The current system for fixing road and other traffic infrastructure typically relies on citizens to notify a city’s public works department to alert them of potholes or other road problems that need to be fixed. However, Lvl5’s technology can automatically do this for them.
Its high-definition maps are built by a large network of drivers who are paid up to $.05 per mile to use their smartphones as dash cams that scan the road and upload the video to Lvl5’s mapping platform. The company’s compression algorithm looks for any changes to roads compared to its existing data and frequently updates its maps to reflect new signs, lights, or infrastructure changes. These maps are so detailed that the system knows where every pothole and is and where all the cracks are on city roads. This technology could help save taxpayers money if local governments could fix these little problems before they become big.
“We can use this data to help city governments maintain the roads, ” says CEO Andrew Kouri, who co-founded the company in 2016 after spending a few years working on Tesla’s autopilot system. “Because we have about 10,000 people helping us map on a daily basis, our updates are really frequent. As soon as a crack happens in a road, we can detect that and tell them a crack has started to form so they can send someone out there to fix it before it turns into a pothole.”
At present, when public works department is notified of a problem, officials must send a truck equipped with expensive sensors to locate and gather data about the affected street. Lvl5 can automatically send pictures of an identified defect along with measurements gathered from its high-definition images that can help them prioritize road issues and reduce repair costs by catching problems earlier. Because its system is crowdsourced and automated, they can provide the service for less than $70 per mile compared to the current rates of several hundred dollars per mile, according to the company.
And the technology could also make cities that use the data safer.
Faded traffic lane markings are a safety issue for all drivers, and but they could be even more critical for vehicles equipped with advanced driver assistance safety features. Clearly marked lines are one of the ways that cars know and maintain their position in the lane. If they’re faded or missing, a vehicle in an autonomous or semi-autonomous road could veer from the lane and cause a collision.
The Utah Department of Transportation is currently evaluating Lvl5’s technology, and other states and cities could follow. The company announced today that it signed a strategic partnership with Rubicon, which will incorporate the HD maps into its RUBICONSmartCity platform, which could open the door to more customers.

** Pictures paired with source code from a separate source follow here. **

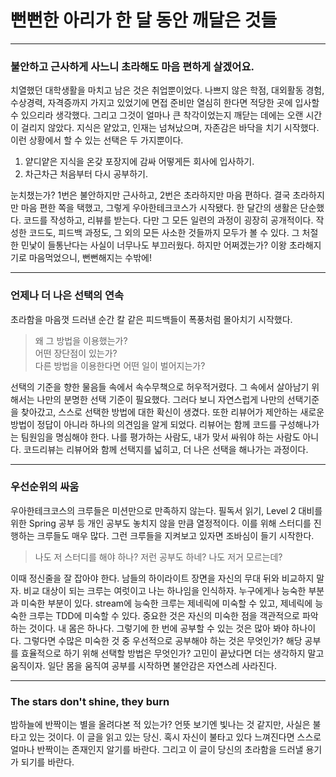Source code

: # 뻔뻔한 아리가 한 달 동안 깨달은 것들

---

### 불안하고 근사하게 사느니 초라해도 마음 편하게 살겠어요.
치열했던 대학생활을 마치고 남은 것은 취업뿐이었다.
나쁘지 않은 학점, 대외활동 경험, 수상경력, 자격증까지 가지고 있었기에 면접 준비만 열심히 한다면 적당한 곳에 입사할 수 있으리라 생각했다.
그리고 그것이 얼마나 큰 착각이었는지 깨닫는 데에는 오랜 시간이 걸리지 않았다.
지식은 얕았고, 인재는 넘쳐났으며, 자존감은 바닥을 치기 시작했다.
이런 상황에서 할 수 있는 선택은 두 가지뿐이다.

1. 얕디얕은 지식을 온갖 포장지에 감싸 어떻게든 회사에 입사하기.
2. 차근차근 처음부터 다시 공부하기.

눈치챘는가? 1번은 불안하지만 근사하고, 2번은 초라하지만 마음 편하다.
결국 초라하지만 마음 편한 쪽을 택했고, 그렇게 우아한테크코스가 시작됐다.
한 달간의 생활은 단순했다. 코드를 작성하고, 리뷰를 받는다.
다만 그 모든 일련의 과정이 굉장히 공개적이다.
작성한 코드도, 피드백 과정도, 그 외의 모든 사소한 것들까지 모두가 볼 수 있다.
그 처절한 민낯이 들통난다는 사실이 너무나도 부끄러웠다.
하지만 어쩌겠는가? 이왕 초라해지기로 마음먹었으니, 뻔뻔해지는 수밖에!

--- 

### 언제나 더 나은 선택의 연속
초라함을 마음껏 드러낸 순간 칼 같은 피드백들이 폭풍처럼 몰아치기 시작했다.

> 왜 그 방법을 이용했는가? <br/>
> 어떤 장단점이 있는가? <br/>
> 다른 방법을 이용한다면 어떤 일이 벌어지는가?<br/>

선택의 기준을 향한 물음들 속에서 속수무책으로 허우적거렸다.
그 속에서 살아남기 위해서는 나만의 분명한 선택 기준이 필요했다.
그러다 보니 자연스럽게 나만의 선택기준을 찾아갔고, 스스로 선택한 방법에 대한 확신이 생겼다.
또한 리뷰어가 제안하는 새로운 방법이 정답이 아니라 하나의 의견임을 알게 되었다.
리뷰어는 함께 코드를 구성해나가는 팀원임을 명심해야 한다. 나를 평가하는 사람도, 내가 맞서 싸워야 하는 사람도 아니다.
코드리뷰는 리뷰어와 함께 선택지를 넓히고, 더 나은 선택을 해나가는 과정이다.

---

### 우선순위의 싸움
우아한테크코스의 크루들은 미션만으로 만족하지 않는다.
필독서 읽기, Level 2 대비를 위한 Spring 공부 등 개인 공부도 놓치지 않을 만큼 열정적이다.
이를 위해 스터디를 진행하는 크루들도 매우 많다.
그런 크루들을 지켜보고 있자면 조바심이 들기 시작한다.

> 나도 저 스터디를 해야 하나? 저런 공부도 하네? 나도 저거 모르는데?

이때 정신줄을 잘 잡아야 한다. 남들의 하이라이트 장면을 자신의 무대 뒤와 비교하지 말자.
비교 대상이 되는 크루는 여럿이고 나는 하나임을 인식하자.
누구에게나 능숙한 부분과 미숙한 부분이 있다.
stream에 능숙한 크루는 제네릭에 미숙할 수 있고, 제네릭에 능숙한 크루는 TDD에 미숙할 수 있다.
중요한 것은 자신의 미숙한 점을 객관적으로 파악하는 것이다.
내 몸은 하나다. 그렇기에 한 번에 공부할 수 있는 것은 많아 봐야 하나이다.
그렇다면 수많은 미숙한 것 중 우선적으로 공부해야 하는 것은 무엇인가?
해당 공부를 효율적으로 하기 위해 선택할 방법은 무엇인가?
고민이 끝났다면 더는 생각하지 말고 움직이자.
일단 몸을 움직여 공부를 시작하면 불안감은 자연스레 사라진다.

---

### The stars don't shine, they burn
밤하늘에 반짝이는 별을 올려다본 적 있는가? 언뜻 보기엔 빛나는 것 같지만, 사실은 불타고 있는 것이다.
이 글을 읽고 있는 당신. 혹시 자신이 불타고 있다 느껴진다면 스스로 얼마나 반짝이는 존재인지 알기를 바란다.
그리고 이 글이 당신의 초라함을 드러낼 용기가 되기를 바란다.
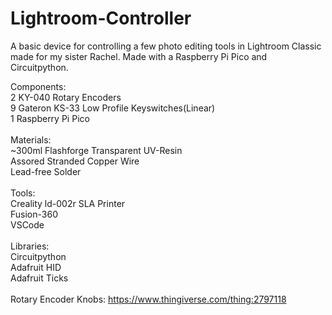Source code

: # Lightroom-Controller
A basic device for controlling a few photo editing tools in Lightroom Classic made for my sister Rachel. Made with a Raspberry Pi Pico and Circuitpython.

Components:<br />
  2 KY-040 Rotary Encoders<br />
  9 Gateron KS-33 Low Profile Keyswitches(Linear)<br />
  1 Raspberry Pi Pico<br />
<br />
Materials:<br />
  ~300ml Flashforge Transparent UV-Resin<br />
  Assored Stranded Copper Wire<br />
  Lead-free Solder<br />
<br />
Tools:<br />
  Creality ld-002r SLA Printer<br />
  Fusion-360<br />
  VSCode<br />
<br />
Libraries:<br />
  Circuitpython<br />
  Adafruit HID <br />
  Adafruit Ticks  <br />
  <br />
Rotary Encoder Knobs: https://www.thingiverse.com/thing:2797118
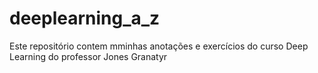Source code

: # deeplearning_a_z
 Este repositório contem mminhas anotações e exercícios do curso Deep Learning do professor Jones Granatyr
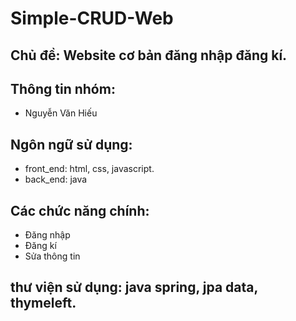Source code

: # Simple-CRUD-Web
## Chủ đề: Website cơ bản đăng nhập đăng kí.

## Thông tin nhóm:
  - Nguyễn Văn Hiếu

## Ngôn ngữ sử dụng: 
  - front_end: html, css, javascript.
  - back_end: java

## Các chức năng chính:
  - Đăng nhập
  - Đăng kí
  - Sửa thông tin

## thư viện sử dụng: java spring, jpa data, thymeleft.





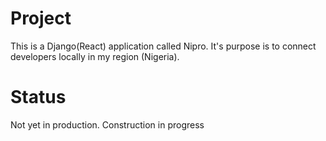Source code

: # Project

This is a Django(React) application called Nipro. It's purpose is to connect developers
locally in my region (Nigeria).

# Status

Not yet in production. Construction in progress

“The garbage truck is probably the one vehicle in all the world that visits every house and travels down every street in the world,” said Phil Rodoni, Chief Technology Officer, Rubicon. “At Rubicon, we have a network of 5,000 haulers across the globe, many of which leverage our in-truck technology to help provide better recycling and waste solutions for cities of all sizes. With this agreement with Lvl5, Rubicon’s city customers will be able to leverage key road data to help make decisions on road repairs and road conditions – using technology to maximize the use of scarce resources.”
This means that Rubicon’s customers will have access to highly detailed neighborhood-specific analytics and real-time data on street conditions ranging from alligator cracks to driving conditions.
Analyzing its own data, Lvl5 is able to rank street quality in every state, and found that Michigan’s roads score the lowest while Florida’s were the best.